GAN – Generative Adversarial Network – Anime Face Generation

DCGAN – Deep Convolution Generative Adversarial Network, is a simpler variation of the GAN family. Used for solving many types of programs. However, one of the more known use cases is for generating images, especially faces of humans, cats and etc.

The basic idea behind GAN is to have two separate models. The first model is known as the generator. It will be responsible for generating images in the context of image generation. whereas the second model known as the discriminator will attempt to determine if an image is correct. In this case, it is very similar to a basic Convolution Network used for the classification of an image.

The generator uses an input, that is a value in the latent space, or more precisely, in this case, a vector in the latent vector space of 128 dimensions. This vector space will be used to represent each unique image.

When training, first the generate creates an image, followed by training the discriminator, using the real images. Finally, the fake-generated image is used with the discriminator to determine the probability of being real.

Lastly, it will use the result from both the generator and discriminator to determine the loss value and in succession perform back-propagation.

The source code for the trained model can be found on GitHub as a python notebook.

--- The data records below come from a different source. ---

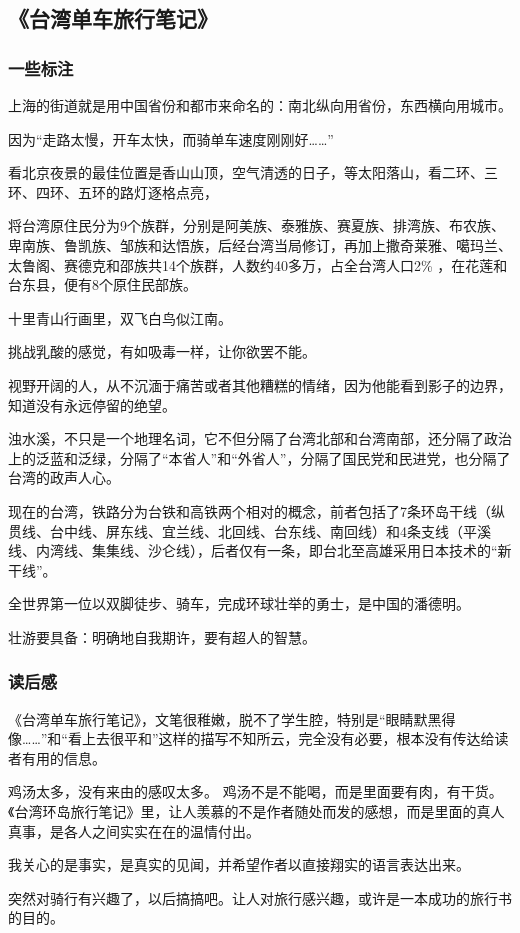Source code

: \subsection{《台湾单车旅行笔记》}
\subsubsection{一些标注}

上海的街道就是用中国省份和都市来命名的：南北纵向用省份，东西横向用城市。

因为“走路太慢，开车太快，而骑单车速度刚刚好……”

看北京夜景的最佳位置是香山山顶，空气清透的日子，等太阳落山，看二环、三环、四环、五环的路灯逐格点亮，

将台湾原住民分为9个族群，分别是阿美族、泰雅族、赛夏族、排湾族、布农族、卑南族、鲁凯族、邹族和达悟族，后经台湾当局修订，再加上撒奇莱雅、噶玛兰、太鲁阁、赛德克和邵族共14个族群，人数约40多万，占全台湾人口2\% ，在花莲和台东县，便有8个原住民部族。

十里青山行画里，双飞白鸟似江南。

挑战乳酸的感觉，有如吸毒一样，让你欲罢不能。

视野开阔的人，从不沉湎于痛苦或者其他糟糕的情绪，因为他能看到影子的边界，知道没有永远停留的绝望。

浊水溪，不只是一个地理名词，它不但分隔了台湾北部和台湾南部，还分隔了政治上的泛蓝和泛绿，分隔了“本省人”和“外省人”，分隔了国民党和民进党，也分隔了台湾的政声人心。

现在的台湾，铁路分为台铁和高铁两个相对的概念，前者包括了7条环岛干线（纵贯线、台中线、屏东线、宜兰线、北回线、台东线、南回线）和4条支线（平溪线、内湾线、集集线、沙仑线），后者仅有一条，即台北至高雄采用日本技术的“新干线”。

全世界第一位以双脚徒步、骑车，完成环球壮举的勇士，是中国的潘德明。

壮游要具备：明确地自我期许，要有超人的智慧。

\subsubsection{读后感}

《台湾单车旅行笔记》，文笔很稚嫩，脱不了学生腔，特别是“眼睛默黑得像……”和“看上去很平和”这样的描写不知所云，完全没有必要，根本没有传达给读者有用的信息。

鸡汤太多，没有来由的感叹太多。 鸡汤不是不能喝，而是里面要有肉，有干货。《台湾环岛旅行笔记》里，让人羡慕的不是作者随处而发的感想，而是里面的真人真事，是各人之间实实在在的温情付出。

我关心的是事实，是真实的见闻，并希望作者以直接翔实的语言表达出来。

突然对骑行有兴趣了，以后搞搞吧。让人对旅行感兴趣，或许是一本成功的旅行书的目的。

First Train Model Around 2020

The first trained model was derived from some kind of GAN example. It was adjusted with some modifications to use both different datasets, and additionally, support 3 color channels. It yielded some kind of result. However, even after a 1000 epoch on a dataset of over 10K elements. The result was still not great. But had some kind of quality of an anime-looking face.

Improved Trained Model 2022

The final Epoch result after 64 iterations on 128×128 resolution.

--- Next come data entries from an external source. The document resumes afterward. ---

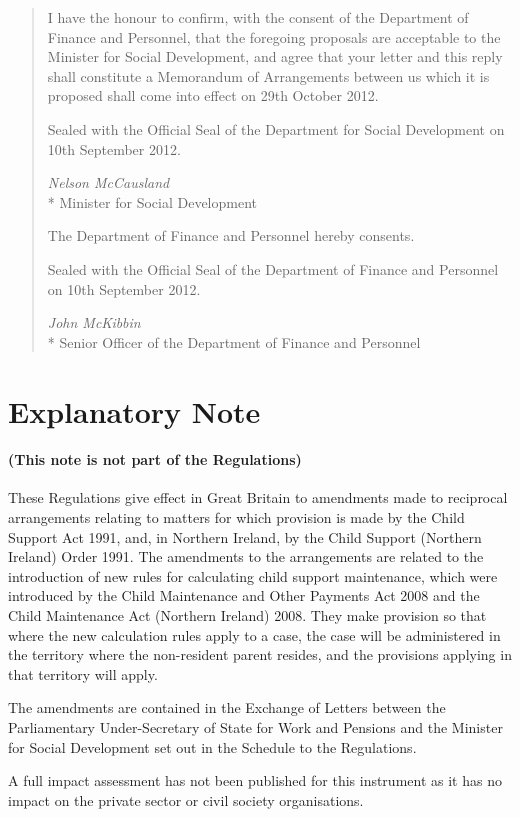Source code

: \documentclass[12pt,a4paper]{article}
\begin{document}
\begin{quotation}
I have the honour to confirm, with the consent of the Department of Finance and Personnel, that the foregoing proposals are acceptable to the Minister for Social Development, and agree that your letter and this reply shall constitute a Memorandum of Arrangements between us which it is proposed shall come into effect on 29th October 2012.

\bigskip

\pagebreak[3]

Sealed with the Official Seal of the Department for Social Development on 10th September 2012.

{\raggedleft
\emph{Nelson McCausland}\\*
Minister for Social Development

}

\bigskip

\pagebreak[3]

The Department of Finance and Personnel hereby consents.

Sealed with the Official Seal of the Department of Finance and Personnel on 10th September 2012.

{\raggedleft
\emph{John McKibbin}\\*
Senior Officer of the Department of Finance and Personnel

}

\end{quotation}

\part{Explanatory Note}

\renewcommand\parthead{— Explanatory Note}

\subsection*{(This note is not part of the Regulations)}

These Regulations give effect in Great Britain to amendments made to reciprocal arrangements relating to matters for which provision is made by the Child Support Act 1991, and, in Northern Ireland, by the Child Support (Northern Ireland) Order 1991. The amendments to the arrangements are related to the introduction of new rules for calculating child support maintenance, which were introduced by the Child Maintenance and Other Payments Act 2008 and the Child Maintenance Act (Northern Ireland) 2008. They make provision so that where the new calculation rules apply to a case, the case will be administered in the territory where the non-resident parent resides, and the provisions applying in that territory will apply.

The amendments are contained in the Exchange of Letters between the Parliamentary Under-Secretary of State for Work and Pensions and the Minister for Social Development set out in the Schedule to the Regulations.

A full impact assessment has not been published for this instrument as it has no impact on the private sector or civil society organisations. 
\end{document}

The improved model took many trials and errors in order to both understand and adjust both the models and the loss function.

The dataset GochiUsa_Faces was used. However, when examining the dataset, there exist many files that are both too small and lack anime face details. Instead, only faces with proper facial features and details were selected. The feature detailed was of the quality that the model was expected to generate.

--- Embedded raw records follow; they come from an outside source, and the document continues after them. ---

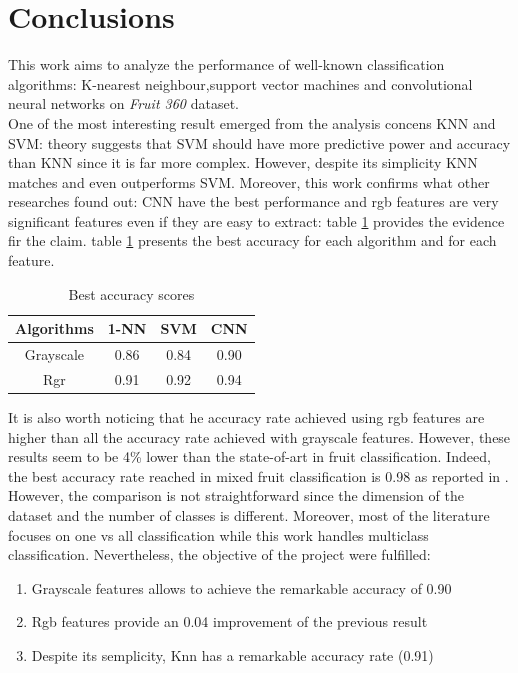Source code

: \documentclass{article}
\begin{document}
\section{Conclusions}
This work aims to analyze the performance of well-known classification algorithms: K-nearest neighbour,support vector machines and convolutional neural networks on \textit{Fruit 360} dataset.\\
One of the most interesting result emerged from the analysis concens KNN and SVM: theory suggests that SVM should have more predictive power and accuracy than KNN since it is far more complex. However, despite its simplicity KNN matches and even outperforms SVM. Moreover, this work confirms what other researches found out: CNN have the best performance and rgb features are very significant features even if they are easy to extract: table \ref{results} provides the evidence fir the claim.
table \ref{results} presents the best accuracy for each algorithm and for each feature.
\begin{table}[H]
\centering
 \begin{tabular}{|c|c|c|c|} 
 \hline
  Algorithms & 1-NN & SVM & CNN\\
 \hline
 Grayscale&0.86&0.84&0.90 \\
 \hline
 Rgr&0.91& 0.92 & 0.94  \\
 \hline
\end{tabular}
\caption{Best accuracy scores} \label{results}
\end{table}
\noindent It is also worth noticing that he accuracy rate achieved using rgb features are higher than all the accuracy rate achieved with grayscale features. However, these results seem to be 4\% lower than the state-of-art in fruit classification. Indeed, the best accuracy rate reached in mixed fruit classification is 0.98 as reported in \cite{review}. However, the comparison is not straightforward since the dimension of the dataset and the number of classes is different. Moreover, most of the literature focuses on one vs all classification while this work handles multiclass classification. Nevertheless, the objective of the project were fulfilled:
\begin{enumerate}
\item Grayscale features allows to achieve the remarkable accuracy of 0.90
\item Rgb features provide an 0.04 improvement of the previous result
\item Despite its semplicity, Knn has a remarkable accuracy rate (0.91)
\end{enumerate}
\end{document}
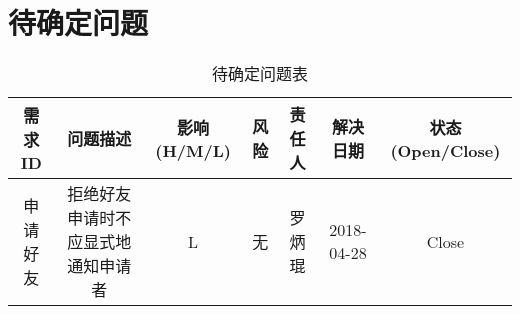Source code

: \chapter{待确定问题}
\begin{table}[htbp]
\centering
\caption{待确定问题表} \label{tab:tbd_problems}
\begin{tabular}{|c|c|c|c|c|c|c|}
    \hline
    需求ID & 问题描述 & 影响(H/M/L) & 风险 & 责任人 & 解决日期 & 状态(Open/Close) \\
    \hline
    申请好友 & 拒绝好友申请时不应显式地通知申请者 & L & 无 & 罗炳琨 & 2018-04-28 & Close\\
    \hline
\end{tabular}
\end{table}
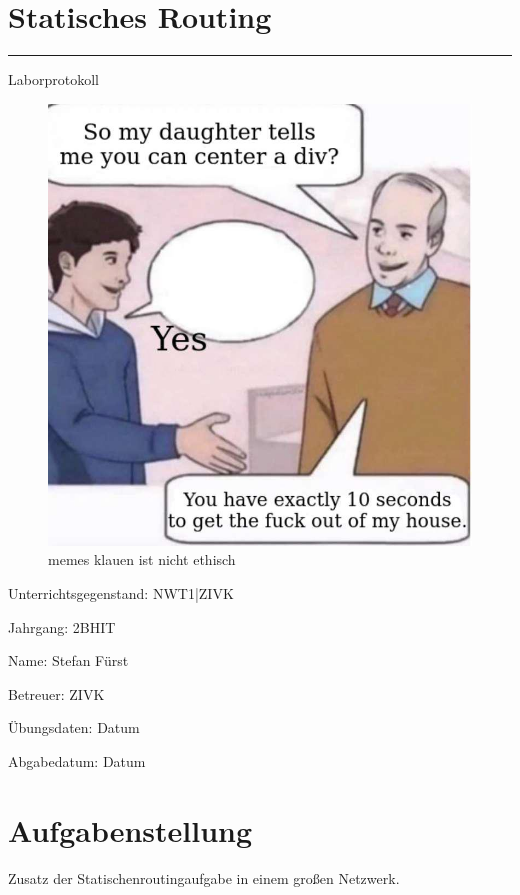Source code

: \documentclass[a4paper]{article}
\begin{document}
\pagestyle{oida}
\section*{Statisches Routing}
\par\noindent\rule{\textwidth}{0.4pt}

Laborprotokoll

\begin{figure}[h]
	\includegraphics[scale=0.6]{meme.jpeg}
	\caption{memes klauen ist nicht ethisch}
\end{figure}

\vspace*{\fill}
Unterrichtsgegenstand:	NWT1|ZIVK

Jahrgang:	2BHIT

Name:	Stefan Fürst

Betreuer: 	ZIVK

Übungsdaten:	Datum

Abgabedatum:	Datum


\newpage
\tableofcontents

\newpage

\section{Aufgabenstellung}
Zusatz der Statischenroutingaufgabe in einem großen Netzwerk.
\end{document}
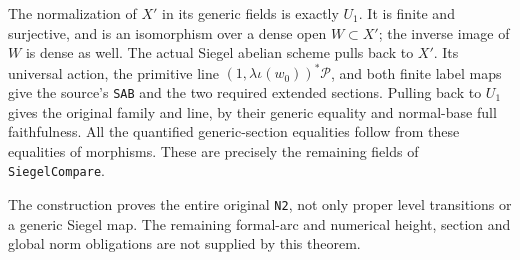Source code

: The normalization of $X'$ in its generic fields is exactly $U_1$.
It is finite and surjective, and is an isomorphism over a dense
open $W\subset X'$; the inverse image of $W$ is dense as well.
The actual Siegel abelian scheme pulls back to $X'$.  Its universal
action, the primitive line $(1,\lambda\iota(w_0))^*\mathcal P$,
and both finite label maps give the source's \texttt{SAB} and
the two required extended sections.  Pulling back to $U_1$ gives
the original family and line, by their generic equality and
normal-base full faithfulness.  All the quantified generic-section
equalities follow from these equalities of morphisms.
These are precisely the remaining fields of \texttt{SiegelCompare}.

The construction proves the entire original \texttt{N2}, not only
proper level transitions or a generic Siegel map.  The remaining
formal-arc and numerical height, section and global norm obligations
are not supplied by this theorem.
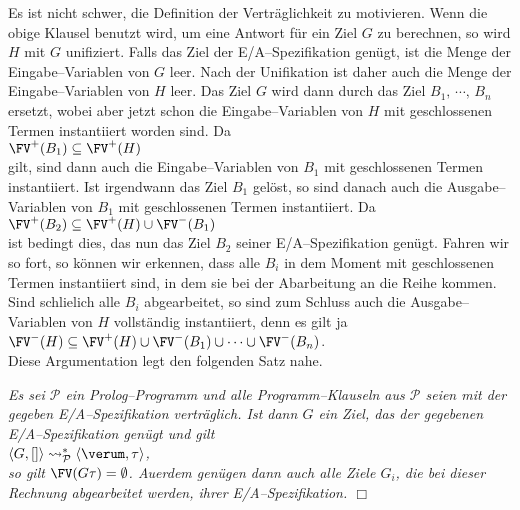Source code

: Es ist nicht schwer, die Definition der Vertr\"{a}glichkeit zu motivieren.  Wenn die obige Klausel
benutzt wird, um eine Antwort f\"{u}r ein Ziel $G$ zu berechnen, so wird $H$ mit $G$ unifiziert.
Falls das Ziel der E/A--Spezifikation gen\"{u}gt, ist die Menge der Eingabe--Variablen von $G$ leer.
Nach der Unifikation ist daher auch die Menge der Eingabe--Variablen von $H$ leer.  Das Ziel $G$ wird dann
durch das Ziel $B_1\mathtt{,}\, \cdots\mathtt{,}\, B_n$ ersetzt, wobei aber jetzt schon die Eingabe--Variablen
von $H$ mit geschlossenen Termen instantiiert worden sind.  Da \\[0.1cm]
\hspace*{1.3cm} $\FV^+(B_1) \subseteq \FV^+(H)$ \\[0.1cm]
gilt, sind dann auch die Eingabe--Variablen von $B_1$ mit geschlossenen Termen instantiiert.  
Ist irgendwann das Ziel $B_1$ gel\"{o}st, so sind danach auch die Ausgabe--Variablen von $B_1$ 
mit geschlossenen Termen instantiiert.  Da \\[0.1cm]
\hspace*{1.3cm} $\FV^+(B_2) \subseteq \FV^+(H) \cup \FV^-(B_1)$ \\[0.1cm]
ist bedingt dies, das nun das Ziel $B_2$ seiner E/A--Spezifikation gen\"{u}gt.  Fahren wir so fort,  so  k\"{o}nnen wir 
erkennen, dass alle  $B_i$ in dem Moment mit geschlossenen Termen instantiiert sind, in dem sie bei der Abarbeitung
an die Reihe kommen.  Sind schlie\3lich alle $B_i$ abgearbeitet, so sind zum Schluss auch die Ausgabe--Variablen von
$H$ vollst\"{a}ndig instantiiert, denn es gilt ja \\[0.1cm]
\hspace*{1.3cm}  $\FV^-(H) \subseteq \FV^+(H) \cup \FV^-(B_1) \cup \cdots \cup \FV^-(B_{n})$. \\[0.1cm]
Diese Argumentation legt den folgenden Satz nahe.

\begin{Satz} \label{vertraelich}
{\em
    Es sei $\mathcal{P}$ ein Prolog--Programm und alle Programm--Klauseln aus $\mathcal{P}$ seien mit 
    der gegeben E/A--Spezifikation vertr\"{a}glich.  Ist dann $G$ ein Ziel, das der gegebenen E/A--Spezifikation
    gen\"{u}gt und gilt \\[0.1cm]
    \hspace*{1.3cm} $\langle G, [] \rangle \leadsto_\mathcal{P}^* \langle \verum, \tau\rangle$, \\[0.1cm]
    so gilt $\FV(G\tau) = \emptyset$.  Au\3erdem gen\"{u}gen dann auch alle Ziele $G_i$, die bei dieser Rechnung abgearbeitet werden,
    ihrer E/A--Spezifikation.
    \hspace*{\fill} $\Box$
}
\end{Satz}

In addition to the cleanup of the dataset, the chosen images were also upscale, using waifu2x. How much of a difference does it yield in the final trained model, probably not much. However, if training for higher resolution on a later date, then it will definitely.

After having to preprocess all the data, it ended up with around 26K images.

Result over each Epoch.
Latent Space Transition

For future research, an attempt to create both a better dataset as well as use an alternative GAN technique in order to compare how much of an improvement it yields.

For even more details about GAN, it is recommended to read some of the popular papers about GAN. Since there exists many more than just the deep convolution generative adversarial network model.